### Given information
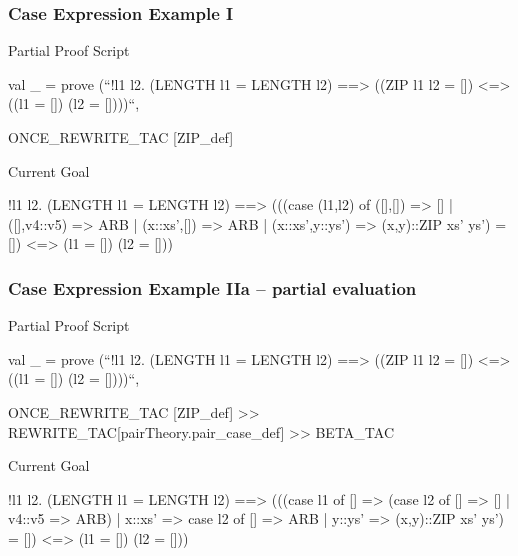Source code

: \begin{frame}[fragile]
\frametitle{Case Expression Example I}

\begin{block}{Partial Proof Script}
\begin{semiverbatim}\scriptsize
val _ = prove (``!l1 l2. 
  (LENGTH l1 = LENGTH l2) ==> 
  ((ZIP l1 l2 = []) <=> ((l1 = []) \holAnd{} (l2 = [])))``,

ONCE_REWRITE_TAC [ZIP_def] 
\end{semiverbatim}
\end{block}


\begin{block}{Current Goal}
\begin{semiverbatim}\scriptsize
!l1 l2.
  (LENGTH l1 = LENGTH l2) ==>
  (((case (l1,l2) of
       ([],[]) => []
     | ([],v4::v5) => ARB
     | (x::xs',[]) => ARB
     | (x::xs',y::ys') => (x,y)::ZIP xs' ys') =
    []) <=> (l1 = []) \holAnd{} (l2 = []))
\end{semiverbatim}
\end{block}
\end{frame}

\begin{frame}[fragile]
\frametitle{Case Expression Example IIa -- partial evaluation}

\begin{block}{Partial Proof Script}
\begin{semiverbatim}\scriptsize
val _ = prove (``!l1 l2. 
  (LENGTH l1 = LENGTH l2) ==> 
  ((ZIP l1 l2 = []) <=> ((l1 = []) \holAnd{} (l2 = [])))``,

ONCE_REWRITE_TAC [ZIP_def] >>
REWRITE_TAC[pairTheory.pair_case_def] >> BETA_TAC
\end{semiverbatim}
\end{block}


\begin{block}{Current Goal}
\begin{semiverbatim}\scriptsize
!l1 l2.
  (LENGTH l1 = LENGTH l2) ==>
  (((case l1 of
       [] => (case l2 of [] => [] | v4::v5 => ARB)
     | x::xs' => case l2 of [] => ARB | y::ys' => (x,y)::ZIP xs' ys') =
    []) <=> (l1 = []) \holAnd{} (l2 = []))
\end{semiverbatim}
\end{block}
\end{frame}


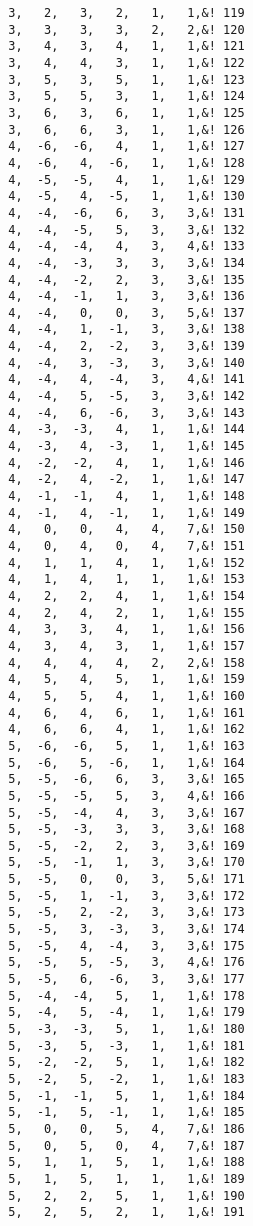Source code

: \begin{Verbatim}
  3,   2,   3,   2,   1,   1,&! 119
  3,   3,   3,   3,   2,   2,&! 120
  3,   4,   3,   4,   1,   1,&! 121
  3,   4,   4,   3,   1,   1,&! 122
  3,   5,   3,   5,   1,   1,&! 123
  3,   5,   5,   3,   1,   1,&! 124
  3,   6,   3,   6,   1,   1,&! 125
  3,   6,   6,   3,   1,   1,&! 126
  4,  -6,  -6,   4,   1,   1,&! 127
  4,  -6,   4,  -6,   1,   1,&! 128
  4,  -5,  -5,   4,   1,   1,&! 129
  4,  -5,   4,  -5,   1,   1,&! 130
  4,  -4,  -6,   6,   3,   3,&! 131
  4,  -4,  -5,   5,   3,   3,&! 132
  4,  -4,  -4,   4,   3,   4,&! 133
  4,  -4,  -3,   3,   3,   3,&! 134
  4,  -4,  -2,   2,   3,   3,&! 135
  4,  -4,  -1,   1,   3,   3,&! 136
  4,  -4,   0,   0,   3,   5,&! 137
  4,  -4,   1,  -1,   3,   3,&! 138
  4,  -4,   2,  -2,   3,   3,&! 139
  4,  -4,   3,  -3,   3,   3,&! 140
  4,  -4,   4,  -4,   3,   4,&! 141
  4,  -4,   5,  -5,   3,   3,&! 142
  4,  -4,   6,  -6,   3,   3,&! 143
  4,  -3,  -3,   4,   1,   1,&! 144
  4,  -3,   4,  -3,   1,   1,&! 145
  4,  -2,  -2,   4,   1,   1,&! 146
  4,  -2,   4,  -2,   1,   1,&! 147
  4,  -1,  -1,   4,   1,   1,&! 148
  4,  -1,   4,  -1,   1,   1,&! 149
  4,   0,   0,   4,   4,   7,&! 150
  4,   0,   4,   0,   4,   7,&! 151
  4,   1,   1,   4,   1,   1,&! 152
  4,   1,   4,   1,   1,   1,&! 153
  4,   2,   2,   4,   1,   1,&! 154
  4,   2,   4,   2,   1,   1,&! 155
  4,   3,   3,   4,   1,   1,&! 156
  4,   3,   4,   3,   1,   1,&! 157
  4,   4,   4,   4,   2,   2,&! 158
  4,   5,   4,   5,   1,   1,&! 159
  4,   5,   5,   4,   1,   1,&! 160
  4,   6,   4,   6,   1,   1,&! 161
  4,   6,   6,   4,   1,   1,&! 162
  5,  -6,  -6,   5,   1,   1,&! 163
  5,  -6,   5,  -6,   1,   1,&! 164
  5,  -5,  -6,   6,   3,   3,&! 165
  5,  -5,  -5,   5,   3,   4,&! 166
  5,  -5,  -4,   4,   3,   3,&! 167
  5,  -5,  -3,   3,   3,   3,&! 168
  5,  -5,  -2,   2,   3,   3,&! 169
  5,  -5,  -1,   1,   3,   3,&! 170
  5,  -5,   0,   0,   3,   5,&! 171
  5,  -5,   1,  -1,   3,   3,&! 172
  5,  -5,   2,  -2,   3,   3,&! 173
  5,  -5,   3,  -3,   3,   3,&! 174
  5,  -5,   4,  -4,   3,   3,&! 175
  5,  -5,   5,  -5,   3,   4,&! 176
  5,  -5,   6,  -6,   3,   3,&! 177
  5,  -4,  -4,   5,   1,   1,&! 178
  5,  -4,   5,  -4,   1,   1,&! 179
  5,  -3,  -3,   5,   1,   1,&! 180
  5,  -3,   5,  -3,   1,   1,&! 181
  5,  -2,  -2,   5,   1,   1,&! 182
  5,  -2,   5,  -2,   1,   1,&! 183
  5,  -1,  -1,   5,   1,   1,&! 184
  5,  -1,   5,  -1,   1,   1,&! 185
  5,   0,   0,   5,   4,   7,&! 186
  5,   0,   5,   0,   4,   7,&! 187
  5,   1,   1,   5,   1,   1,&! 188
  5,   1,   5,   1,   1,   1,&! 189
  5,   2,   2,   5,   1,   1,&! 190
  5,   2,   5,   2,   1,   1,&! 191

\end{Verbatim}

### Work instructions
Copy each line of the records precisely and drop any images they hold.

### Result
Source code

: \begin{frame}[fragile]
\frametitle{Case Expression Example I}

\begin{block}{Partial Proof Script}
\begin{semiverbatim}\scriptsize
val _ = prove (``!l1 l2. 
  (LENGTH l1 = LENGTH l2) ==> 
  ((ZIP l1 l2 = []) <=> ((l1 = []) \holAnd{} (l2 = [])))``,

ONCE_REWRITE_TAC [ZIP_def] 
\end{semiverbatim}
\end{block}


\begin{block}{Current Goal}
\begin{semiverbatim}\scriptsize
!l1 l2.
  (LENGTH l1 = LENGTH l2) ==>
  (((case (l1,l2) of
       ([],[]) => []
     | ([],v4::v5) => ARB
     | (x::xs',[]) => ARB
     | (x::xs',y::ys') => (x,y)::ZIP xs' ys') =
    []) <=> (l1 = []) \holAnd{} (l2 = []))
\end{semiverbatim}
\end{block}
\end{frame}

\begin{frame}[fragile]
\frametitle{Case Expression Example IIa -- partial evaluation}

\begin{block}{Partial Proof Script}
\begin{semiverbatim}\scriptsize
val _ = prove (``!l1 l2. 
  (LENGTH l1 = LENGTH l2) ==> 
  ((ZIP l1 l2 = []) <=> ((l1 = []) \holAnd{} (l2 = [])))``,

ONCE_REWRITE_TAC [ZIP_def] >>
REWRITE_TAC[pairTheory.pair_case_def] >> BETA_TAC
\end{semiverbatim}
\end{block}


\begin{block}{Current Goal}
\begin{semiverbatim}\scriptsize
!l1 l2.
  (LENGTH l1 = LENGTH l2) ==>
  (((case l1 of
       [] => (case l2 of [] => [] | v4::v5 => ARB)
     | x::xs' => case l2 of [] => ARB | y::ys' => (x,y)::ZIP xs' ys') =
    []) <=> (l1 = []) \holAnd{} (l2 = []))
\end{semiverbatim}
\end{block}
\end{frame}


Source code

: \begin{Verbatim}
  3,   2,   3,   2,   1,   1,&! 119
  3,   3,   3,   3,   2,   2,&! 120
  3,   4,   3,   4,   1,   1,&! 121
  3,   4,   4,   3,   1,   1,&! 122
  3,   5,   3,   5,   1,   1,&! 123
  3,   5,   5,   3,   1,   1,&! 124
  3,   6,   3,   6,   1,   1,&! 125
  3,   6,   6,   3,   1,   1,&! 126
  4,  -6,  -6,   4,   1,   1,&! 127
  4,  -6,   4,  -6,   1,   1,&! 128
  4,  -5,  -5,   4,   1,   1,&! 129
  4,  -5,   4,  -5,   1,   1,&! 130
  4,  -4,  -6,   6,   3,   3,&! 131
  4,  -4,  -5,   5,   3,   3,&! 132
  4,  -4,  -4,   4,   3,   4,&! 133
  4,  -4,  -3,   3,   3,   3,&! 134
  4,  -4,  -2,   2,   3,   3,&! 135
  4,  -4,  -1,   1,   3,   3,&! 136
  4,  -4,   0,   0,   3,   5,&! 137
  4,  -4,   1,  -1,   3,   3,&! 138
  4,  -4,   2,  -2,   3,   3,&! 139
  4,  -4,   3,  -3,   3,   3,&! 140
  4,  -4,   4,  -4,   3,   4,&! 141
  4,  -4,   5,  -5,   3,   3,&! 142
  4,  -4,   6,  -6,   3,   3,&! 143
  4,  -3,  -3,   4,   1,   1,&! 144
  4,  -3,   4,  -3,   1,   1,&! 145
  4,  -2,  -2,   4,   1,   1,&! 146
  4,  -2,   4,  -2,   1,   1,&! 147
  4,  -1,  -1,   4,   1,   1,&! 148
  4,  -1,   4,  -1,   1,   1,&! 149
  4,   0,   0,   4,   4,   7,&! 150
  4,   0,   4,   0,   4,   7,&! 151
  4,   1,   1,   4,   1,   1,&! 152
  4,   1,   4,   1,   1,   1,&! 153
  4,   2,   2,   4,   1,   1,&! 154
  4,   2,   4,   2,   1,   1,&! 155
  4,   3,   3,   4,   1,   1,&! 156
  4,   3,   4,   3,   1,   1,&! 157
  4,   4,   4,   4,   2,   2,&! 158
  4,   5,   4,   5,   1,   1,&! 159
  4,   5,   5,   4,   1,   1,&! 160
  4,   6,   4,   6,   1,   1,&! 161
  4,   6,   6,   4,   1,   1,&! 162
  5,  -6,  -6,   5,   1,   1,&! 163
  5,  -6,   5,  -6,   1,   1,&! 164
  5,  -5,  -6,   6,   3,   3,&! 165
  5,  -5,  -5,   5,   3,   4,&! 166
  5,  -5,  -4,   4,   3,   3,&! 167
  5,  -5,  -3,   3,   3,   3,&! 168
  5,  -5,  -2,   2,   3,   3,&! 169
  5,  -5,  -1,   1,   3,   3,&! 170
  5,  -5,   0,   0,   3,   5,&! 171
  5,  -5,   1,  -1,   3,   3,&! 172
  5,  -5,   2,  -2,   3,   3,&! 173
  5,  -5,   3,  -3,   3,   3,&! 174
  5,  -5,   4,  -4,   3,   3,&! 175
  5,  -5,   5,  -5,   3,   4,&! 176
  5,  -5,   6,  -6,   3,   3,&! 177
  5,  -4,  -4,   5,   1,   1,&! 178
  5,  -4,   5,  -4,   1,   1,&! 179
  5,  -3,  -3,   5,   1,   1,&! 180
  5,  -3,   5,  -3,   1,   1,&! 181
  5,  -2,  -2,   5,   1,   1,&! 182
  5,  -2,   5,  -2,   1,   1,&! 183
  5,  -1,  -1,   5,   1,   1,&! 184
  5,  -1,   5,  -1,   1,   1,&! 185
  5,   0,   0,   5,   4,   7,&! 186
  5,   0,   5,   0,   4,   7,&! 187
  5,   1,   1,   5,   1,   1,&! 188
  5,   1,   5,   1,   1,   1,&! 189
  5,   2,   2,   5,   1,   1,&! 190
  5,   2,   5,   2,   1,   1,&! 191

\end{Verbatim}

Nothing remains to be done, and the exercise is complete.